KAA: The Blood Telegram came out after my book, so there is no reflection of that book as such in my writing. But what The Blood Telegram does for us is provide serious testimony - and third party verification. No one can now dismiss the claims of genocide in '71 as AL propaganda or Bangladeshi exaggerations. It is sad that we have suffered some serious revisionism since '75, but sound academic works like The Blood Telegram will help set the record straight for the long term.
AA: In one of your stories, James is a Bangladeshi waiter at a prestigious New York City restaurant who gets to know one of the regulars, Henry Kissinger. How does the relationship between the waiter and Kissinger reflect feelings in Dhaka today, as it is tense and obviously informed by a major imbalance of power?
KAA: You know all my life I have heard a class of apologists say things like, "Why wallow in history," "We need to look forward," "It's too late now," or worse, "There were mistakes on all sides," and "The country has changed." These apologists had also pinned their hopes that having variously dodged and delayed trials, they would now only have to wait for the eye-witness generation to die out. As it happened, in February 2013, in response to suspected compromises of the trials [of Jamaat-e-Islami], a spontaneous movement erupted that was led by the youth and drew thousands of people for weeks, peaking to well over hundred thousand repeatedly on weekends. This is proof positive that the Spirit of the Liberation or Spirit of '71 as we call it is neither the sentiment of a particular generation nor a partisan confabulation. It is the essence of who are as a people and a nation. As such, I imagine most Bangladeshis today would be sympathetic to the unresolved grief and rage that gives James' darkest thoughts its impetus.
AA: Each story in Good Night, Mr. Kissinger takes place during a different era of Dhaka's history. How do the stories describe Dhaka's changes through the decades? How has the city transformed?

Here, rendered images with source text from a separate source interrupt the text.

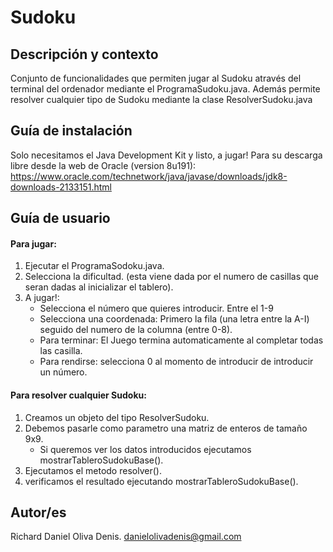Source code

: # Sudoku
## Descripción y contexto 
Conjunto de funcionalidades que permiten jugar al Sudoku através del terminal del ordenador mediante el ProgramaSudoku.java. Además  permite resolver cualquier tipo de Sudoku mediante la clase ResolverSudoku.java

## Guía de instalación
Solo necesitamos el Java Development Kit y listo, a jugar! Para su descarga libre desde la web de Oracle (version 8u191): https://www.oracle.com/technetwork/java/javase/downloads/jdk8-downloads-2133151.html

## Guía de usuario

#### Para jugar: 
1. Ejecutar el ProgramaSodoku.java. 
2. Selecciona la dificultad. (esta viene dada por el numero de casillas que seran dadas al inicializar el tablero).
3. A jugar!: 
	- Selecciona el número que quieres introducir. Entre el 1-9
	- Selecciona una coordenada: Primero la fila (una letra entre la A-I) seguido del numero de la columna (entre 0-8).
    - Para terminar: El Juego termina automaticamente al completar todas las casilla. 	
     - Para rendirse: selecciona 0 al momento de introducir de introducir un número.

#### Para resolver cualquier Sudoku: 
1. Creamos un objeto del tipo ResolverSudoku.
2. Debemos pasarle como parametro una matriz de enteros de tamaño 9x9. 
	- Si queremos ver los datos introducidos ejecutamos mostrarTableroSudokuBase(). 
3. Ejecutamos el metodo resolver(). 
4. verificamos el resultado ejecutando mostrarTableroSudokuBase().

## Autor/es
Richard Daniel Oliva Denis. danielolivadenis@gmail.com
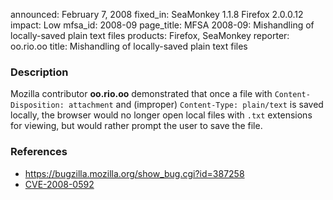 announced: February 7, 2008
fixed_in: SeaMonkey 1.1.8
          Firefox 2.0.0.12
impact: Low
mfsa_id: 2008-09
page_title: MFSA 2008-09: Mishandling of locally-saved plain text files
products: Firefox, SeaMonkey
reporter: oo.rio.oo
title: Mishandling of locally-saved plain text files

<h3>Description</h3>

<p>Mozilla contributor <strong>oo.rio.oo</strong> demonstrated that
once a file with <code>Content-Disposition: attachment</code> and
(improper) <code>Content-Type: plain/text</code> is saved locally,
the browser would no longer open local files with <code>.txt</code> extensions
for viewing, but would rather prompt the user to save the file.</p>

<h3>References</h3>

<ul>
  <li><a href="https://bugzilla.mozilla.org/show_bug.cgi?id=387258">
       https://bugzilla.mozilla.org/show_bug.cgi?id=387258</a></li>

  <li><a class="ex-ref" href="http://cve.mitre.org/cgi-bin/cvename.cgi?name=CVE-2008-0592">
       CVE-2008-0592</a></li>

</ul>



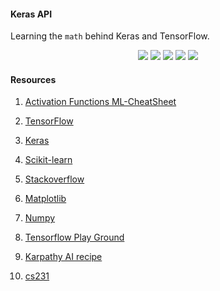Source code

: #### Keras API
Learning the ``math`` behind Keras and TensorFlow.

<p align="center">
 <img src="https://img.shields.io/static/v1?label=language&message=python&color=green"/>
<img src="https://img.shields.io/static/v1?label=package&message=tensorflow&color=orange"/>
<img src="https://img.shields.io/static/v1?label=package&message=numpy&color=blue"/>
<img src="https://img.shields.io/static/v1?label=package&message=keras&color=red"/>
<img src="https://img.shields.io/static/v1?label=package&message=scikit-learn&color=inactive"/> 
</p>

#### Resources
1. [Activation Functions ML-CheatSheet](https://ml-cheatsheet.readthedocs.io/en/latest/activation_functions.html)

2. [TensorFlow](https://www.tensorflow.org/)

3. [Keras](https://keras.io/)

4. [Scikit-learn](https://scikit-learn.org/stable/index.html)

5. [Stackoverflow](https://stackoverflow.com/)

6. [Matplotlib](https://matplotlib.org/)

8. [Numpy](https://numpy.org/)

9. [Tensorflow Play Ground](https://playground.tensorflow.org/)

10. [Karpathy AI recipe](http://karpathy.github.io/2019/04/25/recipe/)

11. [cs231](https://cs231n.github.io/neural-networks-case-study/)
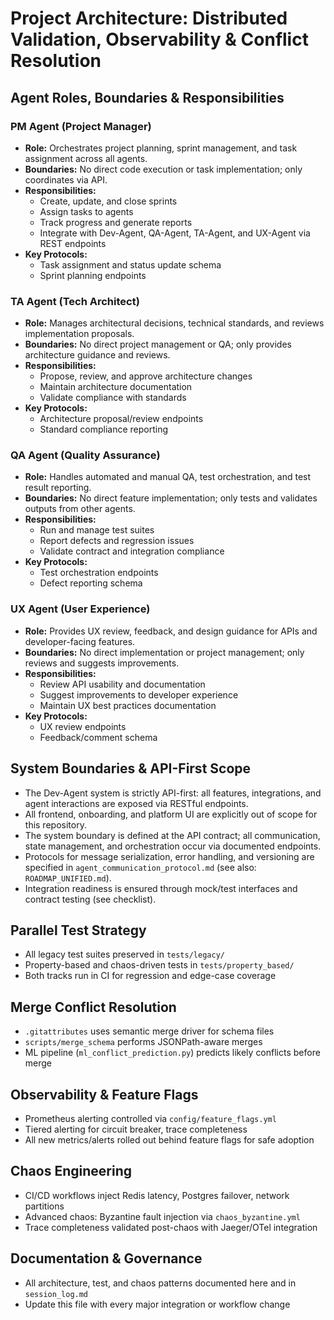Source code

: # Project Architecture: Distributed Validation, Observability & Conflict Resolution

## Agent Roles, Boundaries & Responsibilities

### PM Agent (Project Manager)
- **Role:** Orchestrates project planning, sprint management, and task assignment across all agents.
- **Boundaries:** No direct code execution or task implementation; only coordinates via API.
- **Responsibilities:**
  - Create, update, and close sprints
  - Assign tasks to agents
  - Track progress and generate reports
  - Integrate with Dev-Agent, QA-Agent, TA-Agent, and UX-Agent via REST endpoints
- **Key Protocols:**
  - Task assignment and status update schema
  - Sprint planning endpoints

### TA Agent (Tech Architect)
- **Role:** Manages architectural decisions, technical standards, and reviews implementation proposals.
- **Boundaries:** No direct project management or QA; only provides architecture guidance and reviews.
- **Responsibilities:**
  - Propose, review, and approve architecture changes
  - Maintain architecture documentation
  - Validate compliance with standards
- **Key Protocols:**
  - Architecture proposal/review endpoints
  - Standard compliance reporting

### QA Agent (Quality Assurance)
- **Role:** Handles automated and manual QA, test orchestration, and test result reporting.
- **Boundaries:** No direct feature implementation; only tests and validates outputs from other agents.
- **Responsibilities:**
  - Run and manage test suites
  - Report defects and regression issues
  - Validate contract and integration compliance
- **Key Protocols:**
  - Test orchestration endpoints
  - Defect reporting schema

### UX Agent (User Experience)
- **Role:** Provides UX review, feedback, and design guidance for APIs and developer-facing features.
- **Boundaries:** No direct implementation or project management; only reviews and suggests improvements.
- **Responsibilities:**
  - Review API usability and documentation
  - Suggest improvements to developer experience
  - Maintain UX best practices documentation
- **Key Protocols:**
  - UX review endpoints
  - Feedback/comment schema

## System Boundaries & API-First Scope
- The Dev-Agent system is strictly API-first: all features, integrations, and agent interactions are exposed via RESTful endpoints.
- All frontend, onboarding, and platform UI are explicitly out of scope for this repository.
- The system boundary is defined at the API contract; all communication, state management, and orchestration occur via documented endpoints.
- Protocols for message serialization, error handling, and versioning are specified in `agent_communication_protocol.md` (see also: `ROADMAP_UNIFIED.md`).
- Integration readiness is ensured through mock/test interfaces and contract testing (see checklist).

## Parallel Test Strategy
- All legacy test suites preserved in `tests/legacy/`
- Property-based and chaos-driven tests in `tests/property_based/`
- Both tracks run in CI for regression and edge-case coverage

## Merge Conflict Resolution
- `.gitattributes` uses semantic merge driver for schema files
- `scripts/merge_schema` performs JSONPath-aware merges
- ML pipeline (`ml_conflict_prediction.py`) predicts likely conflicts before merge

## Observability & Feature Flags
- Prometheus alerting controlled via `config/feature_flags.yml`
- Tiered alerting for circuit breaker, trace completeness
- All new metrics/alerts rolled out behind feature flags for safe adoption

## Chaos Engineering
- CI/CD workflows inject Redis latency, Postgres failover, network partitions
- Advanced chaos: Byzantine fault injection via `chaos_byzantine.yml`
- Trace completeness validated post-chaos with Jaeger/OTel integration

## Documentation & Governance
- All architecture, test, and chaos patterns documented here and in `session_log.md`
- Update this file with every major integration or workflow change
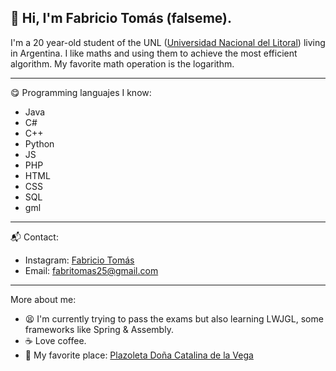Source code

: ## 👋 Hi, I'm Fabricio Tomás (falseme).
I'm a 20 year-old student of the UNL ([Universidad Nacional del Litoral](https://www.unl.edu.ar "Universidad Nacional del Litoral ARG")) living in Argentina.
I like maths and using them to achieve the most efficient algorithm. My favorite math operation is the logarithm.

------------

:yum: Programming languajes I know:
- Java
- C#
- C++
- Python
- JS
- PHP
- HTML
- CSS
- SQL
- gml

------------

:mailbox_with_mail: Contact:
- Instagram: [Fabricio Tomás](https://www.instagram.com/fabrifalso/ "fabrifalso")
- Email: fabritomas25@gmail.com

------------

More about me:
- :tired_face: I'm currently trying to pass the exams but also learning LWJGL, some frameworks like Spring & Assembly.
- :coffee: Love coffee.
- :sunrise_over_mountains: My favorite place: [Plazoleta Doña Catalina de la Vega](https://goo.gl/maps/sp7PmeRoAqiWfFcR7 "Plazoleta Doña Catalina de la Vega")
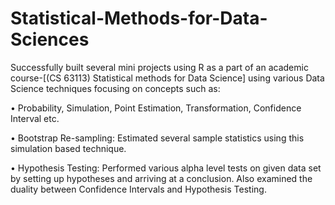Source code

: # Statistical-Methods-for-Data-Sciences
Successfully built several mini projects using R as a part of an academic course-[(CS 63113) Statistical methods for Data Science] using various Data Science techniques focusing on concepts such as:

• Probability, Simulation, Point Estimation, Transformation, Confidence Interval etc.

• Bootstrap Re-sampling: Estimated several sample statistics using this simulation based technique.

• Hypothesis Testing: Performed various alpha level tests on given data set by setting up hypotheses 
  and arriving at a conclusion. Also examined the duality between Confidence Intervals and Hypothesis Testing.
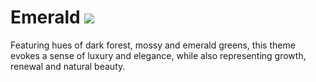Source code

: # Emerald ![](https://github.com/salmanjt/emerald/blob/main/files/emerald.gif)

Featuring hues of dark forest, mossy and emerald greens, this theme evokes a sense of luxury and elegance, while also representing growth, renewal and natural beauty.
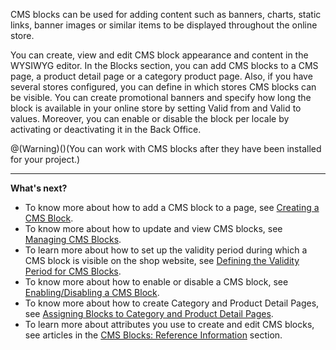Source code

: CMS blocks can be used for adding content such as banners, charts, static links, banner images or similar items to be displayed throughout the online store.

You can create, view and edit CMS block appearance and content in the WYSIWYG editor. In the Blocks section, you can add CMS blocks to a CMS page, a product detail page or a category product page. Also, if you have several stores configured, you can define in which stores CMS blocks can be visible. You can create promotional banners and specify how long the block is available in your online store by setting Valid from and Valid to values. Moreover, you can enable or disable the block per locale by activating or deactivating it in the Back Office.

@(Warning)()(You can work with CMS blocks after they have been installed for your project.)

***
**What's next?**

* To know more about how to add a CMS block to a page, see [Creating a CMS Block](https://documentation.spryker.com/v4/docs/creating-cms-block).
* To know more about how to update and view CMS blocks, see [Managing CMS Blocks](https://documentation.spryker.com/v4/docs/managing-cms-blocks).
* To learn more about how to set up the validity period during which a CMS block is visible on the shop website, see [Defining the Validity Period for CMS Blocks](https://documentation.spryker.com/v4/docs/defining-validity-period-for-cms-blocks).
* To know more about how to enable or disable a CMS block, see [Enabling/Disabling a CMS Block](https://documentation.spryker.com/v4/docs/managing-cms-blocks#activating-or-deactivating-a-cms-block).
* To know more about how to create Category and Product Detail Pages, see [Assigning Blocks to Category and Product Detail Pages](https://documentation.spryker.com/v4/docs/assigning-blocks-to-category-or-product-pages).
* To learn more about attributes you use to create and edit CMS blocks, see articles in the [CMS Blocks: Reference Information](https://documentation.spryker.com/v4/docs/cms-block-reference-information) section.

The Dhaka of the 80s was a charming place, certainly for the middle class. But in some respects even people of lesser means enjoyed traffic free roads, easier access to water and electricity, more parks and playgrounds and a sense of security. Even young boys could roam around their neighborhoods in bikes.
My collection traces the growth of Dhaka from its dulcet and contained origins to a dysfunctional megacity today. The first half of the stories capture memories of a Dhaka that is now all but gone. The latter half grapples with its brutish present, but also the ongoing efforts of finer instincts to survive amidst the quotidian assaults.
AA: What do you see for Dhaka's future?
KAA: To be honest, it is hard to be hopeful. We simply don't seem to have the political will or managerial capability to do what's necessary. To save Dhaka one has to first and foremost decentralize government and build up other cities. For heaven's sake, poor teachers should not have to come to the capital to collect their pensions! Also, the capital should not be the manufacturing hub. Land is far cheaper elsewhere; we should build export corridors and a series of towns along them, with college and polytechnics. But such notions don't even exist in the plans or discussions. Dhaka is the world's most densely populated city and ranks among the five most unlivable. I fear neither status will change in anytime soon.